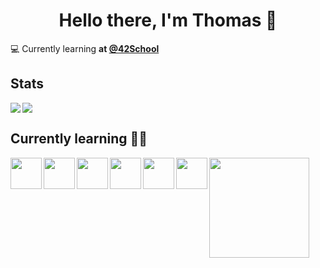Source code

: <h1 align="center">Hello there, I'm Thomas 👋</h1>

💻 Currently learning **at [@42School](https://github.com/42School)**

## Stats
<img align="left" src="https://github-readme-stats.vercel.app/api?username=M0dzie&count_private=true&show_icons=true&include_all_commits=false&hide=contribs&line_height=24&theme=transparent" />
<img align="center" src="https://github-readme-stats.vercel.app/api/top-langs/?username=M0dzie&layout=compact&theme=transparent" />

## Currently learning 👨‍💻

<img align="left" width="50" src="https://upload.wikimedia.org/wikipedia/commons/thumb/1/18/C_Programming_Language.svg/570px-C_Programming_Language.svg.png?20201031132917">
<img align="left" width="50" src="https://upload.wikimedia.org/wikipedia/commons/3/32/C%2B%2B_logo.png">
<img align="left" width="50" src="https://upload.wikimedia.org/wikipedia/commons/3/38/HTML5_Badge.svg">
<img align="left" width="50" src="https://upload.wikimedia.org/wikipedia/commons/6/62/CSS3_logo.svg">
<img align="left" width="50" src="https://upload.wikimedia.org/wikipedia/commons/3/3b/Javascript_Logo.png">
<img align="left" width="50" src="https://upload.wikimedia.org/wikipedia/commons/a/a7/React-icon.svg">
<img width="160" src="https://upload.wikimedia.org/wikipedia/commons/9/9d/Swift_logo.svg">
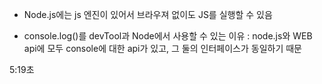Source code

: - Node.js에는 js 엔진이 있어서 브라우져 없이도 JS를 실행할 수 있음

- console.log()를 devTool과 Node에서 사용할 수 있는 이유 : node.js와 WEB api에 모두 console에 대한 api가 있고, 그 둘의 인터페이스가 동일하기 때문

5:19초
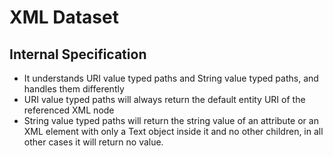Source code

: # XML Dataset

## Internal Specification

- It understands URI value typed paths and String value typed paths, and handles them differently
- URI value typed paths will always return the default entity URI of the referenced XML node
- String value typed paths will return the string value of an attribute or an XML element with only a Text object inside it and no other children,
  in all other cases it will return no value.
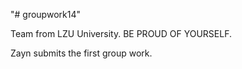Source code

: "# groupwork14" 

Team from LZU University. BE PROUD OF YOURSELF.

Zayn submits the first group work.




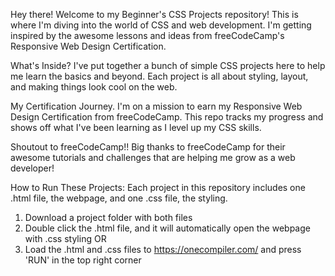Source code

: Hey there! Welcome to my Beginner's CSS Projects repository! This is where I'm diving into the world of CSS and web development. 
I'm getting inspired by the awesome lessons and ideas from freeCodeCamp's Responsive Web Design Certification.

What's Inside?
I've put together a bunch of simple CSS projects here to help me learn the basics and beyond. Each project is all about styling, layout, and making things look cool on the web.

My Certification Journey.
I'm on a mission to earn my Responsive Web Design Certification from freeCodeCamp. This repo tracks my progress and shows off what I've been learning as I level up my CSS skills.

Shoutout to freeCodeCamp!!
Big thanks to freeCodeCamp for their awesome tutorials and challenges that are helping me grow as a web developer!

How to Run These Projects:
Each project in this repository includes one .html file, the webpage, and one .css file, the styling.
1. Download a project folder with both files
2. Double click the .html file, and it will automatically open the webpage with .css styling
OR
2. Load the .html and .css files to https://onecompiler.com/ and press 'RUN' in the top right corner
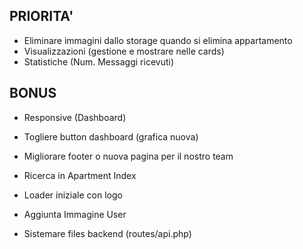 ## PRIORITA'
- Eliminare immagini dallo storage quando si elimina appartamento
- Visualizzazioni (gestione e mostrare nelle cards)
- Statistiche (Num. Messaggi ricevuti)

## BONUS
- Responsive (Dashboard)
- Togliere button dashboard (grafica nuova)
- Migliorare footer o nuova pagina per il nostro team
- Ricerca in Apartment Index
- Loader iniziale con logo
- Aggiunta Immagine User

- Sistemare files backend (routes/api.php)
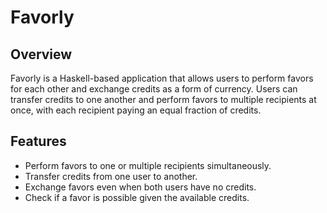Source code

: # Favorly

## Overview

Favorly is a Haskell-based application that allows users to perform favors for each other and exchange credits as a form of currency. Users can transfer credits to one another and perform favors to multiple recipients at once, with each recipient paying an equal fraction of credits.

## Features

- Perform favors to one or multiple recipients simultaneously.
- Transfer credits from one user to another.
- Exchange favors even when both users have no credits.
- Check if a favor is possible given the available credits.
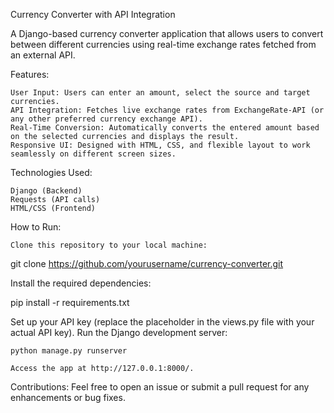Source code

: Currency Converter with API Integration

A Django-based currency converter application that allows users to convert between different currencies using real-time exchange rates fetched from an external API.

Features:

    User Input: Users can enter an amount, select the source and target currencies.
    API Integration: Fetches live exchange rates from ExchangeRate-API (or any other preferred currency exchange API).
    Real-Time Conversion: Automatically converts the entered amount based on the selected currencies and displays the result.
    Responsive UI: Designed with HTML, CSS, and flexible layout to work seamlessly on different screen sizes.

Technologies Used:

    Django (Backend)
    Requests (API calls)
    HTML/CSS (Frontend)

How to Run:

    Clone this repository to your local machine:

git clone https://github.com/yourusername/currency-converter.git

Install the required dependencies:

pip install -r requirements.txt

Set up your API key (replace the placeholder in the views.py file with your actual API key).
Run the Django development server:

    python manage.py runserver

    Access the app at http://127.0.0.1:8000/.

Contributions: Feel free to open an issue or submit a pull request for any enhancements or bug fixes.
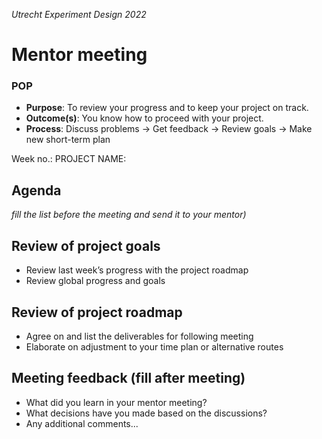 *Utrecht Experiment Design 2022*

# Mentor meeting

### POP

+ **Purpose**: To review your progress and to keep your project on track.
+ **Outcome(s)**: You know how to proceed with your project.
+ **Process**: Discuss problems → Get feedback → Review goals → Make new short-term plan

Week no.: 
PROJECT NAME:

## Agenda 
*fill the list before the meeting and send it to your mentor)*


## Review of project goals

+ Review last week’s progress with the project roadmap
+ Review global progress and goals


## Review of project roadmap

+ Agree on and list the deliverables for following meeting
+ Elaborate on adjustment to your time plan or alternative routes

## Meeting feedback (fill after meeting)

+ What did you learn in your mentor meeting? 
+ What decisions have you made based on the discussions?
+ Any additional comments...
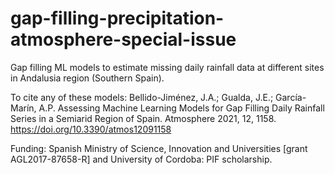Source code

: # gap-filling-precipitation-atmosphere-special-issue

Gap filling ML models to estimate missing daily rainfall data at different sites in Andalusia region (Southern Spain).

To cite any of these models: Bellido-Jiménez, J.A.; Gualda, J.E.; García-Marín, A.P. Assessing Machine Learning Models for Gap Filling Daily Rainfall Series in a Semiarid Region of Spain. Atmosphere 2021, 12, 1158. https://doi.org/10.3390/atmos12091158

Funding: Spanish Ministry of Science, Innovation and Universities [grant AGL2017-87658-R] and University of Cordoba: PIF scholarship.
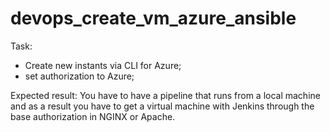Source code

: # devops_create_vm_azure_ansible

Task:
- Create new instants via CLI for Azure;
- set authorization to Azure;

Expected result:
You have to have a pipeline that runs from a local machine and as a result you have to get a virtual machine with Jenkins through the base authorization in NGINX or Apache.
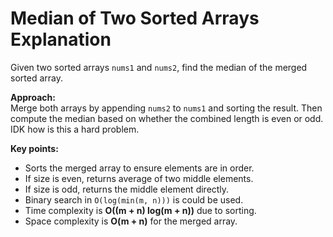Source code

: # Median of Two Sorted Arrays Explanation

Given two sorted arrays `nums1` and `nums2`, find the median of the merged sorted array.

**Approach:**  
Merge both arrays by appending `nums2` to `nums1` and sorting the result. Then compute the median based on whether the combined length is even or odd. IDK how is this a hard problem.

**Key points:**  
- Sorts the merged array to ensure elements are in order.  
- If size is even, returns average of two middle elements.  
- If size is odd, returns the middle element directly.  
- Binary search in `O(log(min(m, n)))` is could be used.
- Time complexity is **O((m + n) log(m + n))** due to sorting.  
- Space complexity is **O(m + n)** for the merged array.  
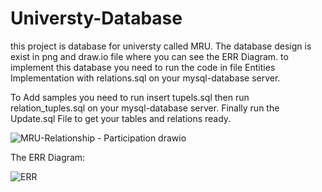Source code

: # Universty-Database
this project is database for universty called MRU.
The database design is exist in png and draw.io file where you can see the ERR Diagram.
to implement this database you need to run the code in file Entities Implementation with relations.sql on your mysql-database server.

To Add samples you need to 
run insert tupels.sql then run relation_tuples.sql on your mysql-database server.
Finally run the Update.sql File to get your tables and relations ready.

![MRU-Relationship - Participation drawio](https://user-images.githubusercontent.com/69634124/148282658-71dee5a9-8a9d-40fc-91ce-8fb19b65a189.png)

The ERR Diagram:

![ERR](https://user-images.githubusercontent.com/69634124/148282786-7001cdfa-a8c0-4a7d-b66e-ceea47ccedde.png)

+++++

PROMPT: Please give back, exactly as it stands above, the stretch from the line with "User Input: Users" through the line with "Real-Time Conversion: Automatically", and no line outside it.

RESPONSE:
    User Input: Users can enter an amount, select the source and target currencies.
    API Integration: Fetches live exchange rates from ExchangeRate-API (or any other preferred currency exchange API).
    Real-Time Conversion: Automatically converts the entered amount based on the selected currencies and displays the result.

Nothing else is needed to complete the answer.